Über Recht und Gerechtigkeit

23. Januar 2015

„Das Ende der Geduld" im Kino im U Dortmund – Foyer 01/15

Dortmund, 20.1. - „Forum Master Film“ ist eine neue Reihe, die das Kino im U gemeinsam mit der FH Dortmund – Studiengang Film zeigt. Regisseur Christian Wagner kam, um seinen Film „Das Ende der Geduld“ zu diskutieren und begann den Abend mit einer Lesung aus dem gleichnamigen Buch von Kirsten Heisig. Die Jugendrichterin aus Berlin hatte posthum Aufsehen mit diesem Werk erregt, das einen neuen Umgang mit jugendlichen Straftätern fordert. Wagner arbeitet im Gespräch heraus, wie aus einem „sehr, sehr sachlichen Sachbuch“ ein Spielfilm entstand. Hauptfigur ist für ihn die unkonventionell agierende Jugendrichterin; von den einen „Richterin gnadenlos“, von den anderen „Richterin Courage“ genannt. Zunächst dominieren statistische Zahlen die Einführung: Arbeitslosigkeit von über 18%; Jugendämter praktisch ohne finanzielle Mittel, die über Transferleistungen hinausgehen; rund 500 jugendliche Intensivtäter, davon fast drei Viertel türkischer oder arabischer Herkunft. Was hat die Herkunft der Jugendlichen mit den Straftaten zu tun, und warum wird dies gebetsmühlenartig in einen Kausalzusammenhang gestellt?, fragt man sich. In jedem Fall sind in dem Film „Das Ende der Geduld“ Nazir und seine libanesische Gang die Bösen, auch wenn Christian Wagner im Gespräch mit großem Engagement über Einzelschicksale aus seinen Recherchen vor Ort erzählt.

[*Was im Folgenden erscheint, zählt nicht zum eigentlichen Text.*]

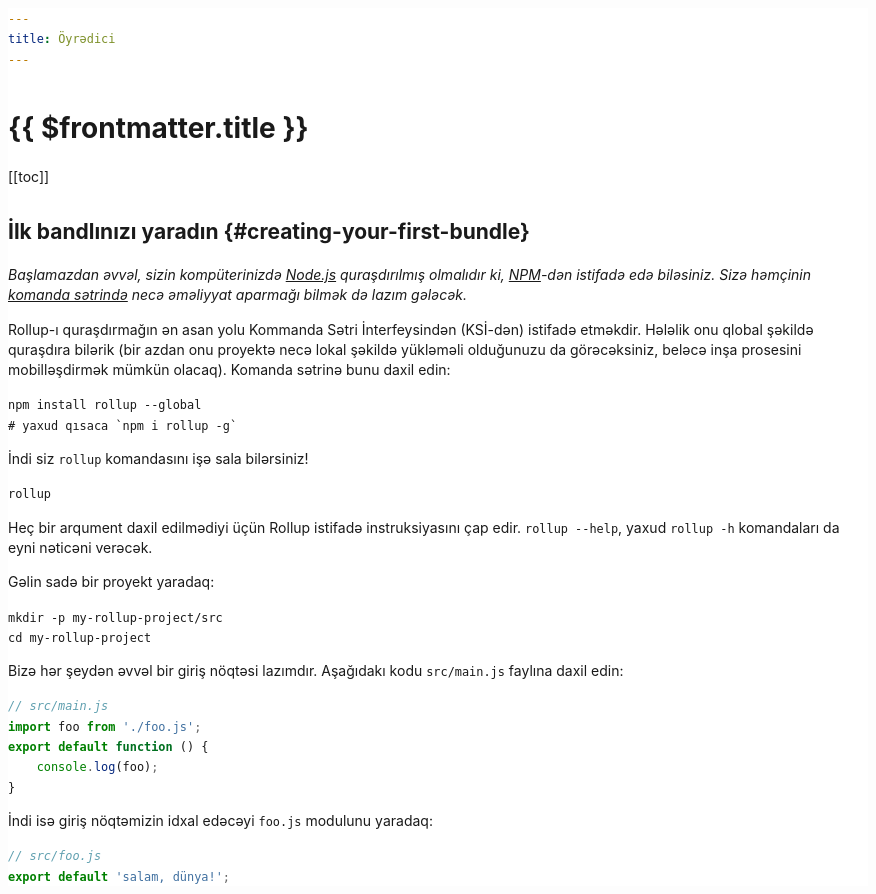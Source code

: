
 ```yaml
---
title: Öyrədici
---
```


# {{ $frontmatter.title }}

[[toc]]

## İlk bandlınızı yaradın {#creating-your-first-bundle}

_Başlamazdan əvvəl, sizin kompüterinizdə [Node.js](https://nodejs.org) quraşdırılmış olmalıdır ki, [NPM](https://npmjs.com)-dən istifadə edə biləsiniz. Sizə həmçinin [komanda sətrində](https://www.codecademy.com/learn/learn-the-command-line) necə əməliyyat aparmağı bilmək də lazım gələcək._

Rollup-ı quraşdırmağın ən asan yolu Kommanda Sətri İnterfeysindən (KSİ-dən) istifadə etməkdir. Hələlik onu qlobal şəkildə quraşdıra bilərik (bir azdan onu proyektə necə lokal şəkildə yükləməli olduğunuzu da görəcəksiniz, beləcə inşa prosesini mobilləşdirmək mümkün olacaq). Komanda sətrinə bunu daxil edin:

```shell
npm install rollup --global
# yaxud qısaca `npm i rollup -g`
```

İndi siz `rollup` komandasını işə sala bilərsiniz!

```shell
rollup
```

Heç bir arqument daxil edilmədiyi üçün Rollup istifadə instruksiyasını çap edir. `rollup --help`, yaxud `rollup -h` komandaları da eyni nəticəni verəcək.

Gəlin sadə bir proyekt yaradaq:

```shell
mkdir -p my-rollup-project/src
cd my-rollup-project
```

Bizə hər şeydən əvvəl bir giriş nöqtəsi lazımdır. Aşağıdakı kodu `src/main.js` faylına daxil edin:

```js
// src/main.js
import foo from './foo.js';
export default function () {
	console.log(foo);
}
```

İndi isə giriş nöqtəmizin idxal edəcəyi `foo.js` modulunu yaradaq:

```js
// src/foo.js
export default 'salam, dünya!';
```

Regisseur Christian Wagner im Filmgespräch

Ausgangspunkt für das Drehbuch war nach Wagner die Faszination für die Person Kirsten Heisig: Eine Frau mit Zivilcourage, die versucht im bestehenden Rahmen etwas zu verändern. Eine, die trotz der scheinbaren Vergeblichkeit mit allen Mitteln eine Verbesserung herbeiführen will, auch auf Kosten der eigenen emotionalen und psychischen Gesundheit. Denn mit ihrem Freitod beginnt vorwegnehmend der Film und rollt dann zwei Arbeitsjahre der Richterin auf. Wagner findet es sinnvoll, ihr „Neuköllner Modell“ mit einem vereinfachten Verfahren anzuwenden. Bürokratie, die sich endlos hinzieht, müsse beschleunigt werden. Die Jugendgerichtsbarkeit stehe am Ende einer Kette von gesellschaftlichen Fehlentwicklungen, und Heisig wollte nicht länger in einem „Reparatur-Betrieb“ arbeiten. „Wir leben in einer Gesellschaft, in der an Problemen bewusst vorbei geschaut wird, und wir versagen als Staat und als Individuen. Das können wir uns nicht mehr leisten“, zitiert der Filmemacher die Richterin.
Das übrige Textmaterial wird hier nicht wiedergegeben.